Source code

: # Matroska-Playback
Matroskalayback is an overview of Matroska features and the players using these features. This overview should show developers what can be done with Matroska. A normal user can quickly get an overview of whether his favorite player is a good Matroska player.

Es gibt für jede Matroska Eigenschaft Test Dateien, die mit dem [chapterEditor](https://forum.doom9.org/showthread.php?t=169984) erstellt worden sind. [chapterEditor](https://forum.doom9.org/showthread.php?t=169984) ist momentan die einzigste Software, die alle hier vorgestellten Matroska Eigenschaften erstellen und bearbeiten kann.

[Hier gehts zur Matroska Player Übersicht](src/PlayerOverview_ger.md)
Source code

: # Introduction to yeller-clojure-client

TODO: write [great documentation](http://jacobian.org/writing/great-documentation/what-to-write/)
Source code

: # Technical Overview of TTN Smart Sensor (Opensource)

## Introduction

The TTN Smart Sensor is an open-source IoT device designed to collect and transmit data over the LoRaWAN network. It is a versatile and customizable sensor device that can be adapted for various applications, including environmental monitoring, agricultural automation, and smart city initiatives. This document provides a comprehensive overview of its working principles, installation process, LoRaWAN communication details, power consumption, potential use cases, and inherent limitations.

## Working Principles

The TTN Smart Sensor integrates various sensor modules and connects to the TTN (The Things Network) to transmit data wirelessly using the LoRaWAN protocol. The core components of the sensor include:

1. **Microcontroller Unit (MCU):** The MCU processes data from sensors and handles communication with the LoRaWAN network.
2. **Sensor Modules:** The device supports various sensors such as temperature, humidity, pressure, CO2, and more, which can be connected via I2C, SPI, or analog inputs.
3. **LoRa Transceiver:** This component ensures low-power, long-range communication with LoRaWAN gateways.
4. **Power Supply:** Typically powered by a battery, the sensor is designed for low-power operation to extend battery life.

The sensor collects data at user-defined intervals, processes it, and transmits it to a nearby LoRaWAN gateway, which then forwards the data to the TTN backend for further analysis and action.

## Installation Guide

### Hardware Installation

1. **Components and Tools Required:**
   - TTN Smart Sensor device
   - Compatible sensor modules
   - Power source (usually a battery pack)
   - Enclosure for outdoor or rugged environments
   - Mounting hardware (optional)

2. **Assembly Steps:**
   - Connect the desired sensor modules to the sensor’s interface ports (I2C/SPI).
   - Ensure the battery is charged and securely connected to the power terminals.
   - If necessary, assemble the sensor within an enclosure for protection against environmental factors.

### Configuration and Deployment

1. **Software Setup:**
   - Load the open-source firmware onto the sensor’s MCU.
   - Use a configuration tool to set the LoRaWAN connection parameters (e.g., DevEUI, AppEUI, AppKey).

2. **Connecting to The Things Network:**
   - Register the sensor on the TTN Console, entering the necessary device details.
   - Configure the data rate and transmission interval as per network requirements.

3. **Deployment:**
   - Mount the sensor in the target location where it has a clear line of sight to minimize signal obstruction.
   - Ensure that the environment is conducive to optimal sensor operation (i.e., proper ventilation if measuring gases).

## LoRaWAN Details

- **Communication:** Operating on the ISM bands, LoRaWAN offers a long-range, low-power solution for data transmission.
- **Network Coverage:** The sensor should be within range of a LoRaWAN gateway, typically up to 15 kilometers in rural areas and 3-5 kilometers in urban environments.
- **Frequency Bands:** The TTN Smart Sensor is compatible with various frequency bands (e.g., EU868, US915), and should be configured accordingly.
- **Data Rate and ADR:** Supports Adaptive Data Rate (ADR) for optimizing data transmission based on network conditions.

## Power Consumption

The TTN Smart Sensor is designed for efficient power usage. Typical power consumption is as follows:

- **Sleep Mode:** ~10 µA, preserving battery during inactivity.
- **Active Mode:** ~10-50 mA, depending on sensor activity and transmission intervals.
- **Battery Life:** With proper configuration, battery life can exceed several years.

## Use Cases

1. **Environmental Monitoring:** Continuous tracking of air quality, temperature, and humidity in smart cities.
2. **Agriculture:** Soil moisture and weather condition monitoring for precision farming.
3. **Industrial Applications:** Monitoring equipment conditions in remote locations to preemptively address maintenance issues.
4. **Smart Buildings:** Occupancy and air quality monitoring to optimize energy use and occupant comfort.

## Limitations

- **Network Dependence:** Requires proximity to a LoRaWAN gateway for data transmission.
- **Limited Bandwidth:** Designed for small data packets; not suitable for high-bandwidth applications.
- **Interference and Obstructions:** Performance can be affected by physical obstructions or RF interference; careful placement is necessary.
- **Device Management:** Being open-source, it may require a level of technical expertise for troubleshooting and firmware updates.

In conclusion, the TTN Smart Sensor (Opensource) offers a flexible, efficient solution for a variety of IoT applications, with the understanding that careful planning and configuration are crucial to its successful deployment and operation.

————————

## WHAT TO WORK ON
I'd like every line with the string "connected" copied from the listing.

## WRITTEN RESPONSE
2. **Sensor Modules:** The device supports various sensors such as temperature, humidity, pressure, CO2, and more, which can be connected via I2C, SPI, or analog inputs.
   - Ensure the battery is charged and securely connected to the power terminals.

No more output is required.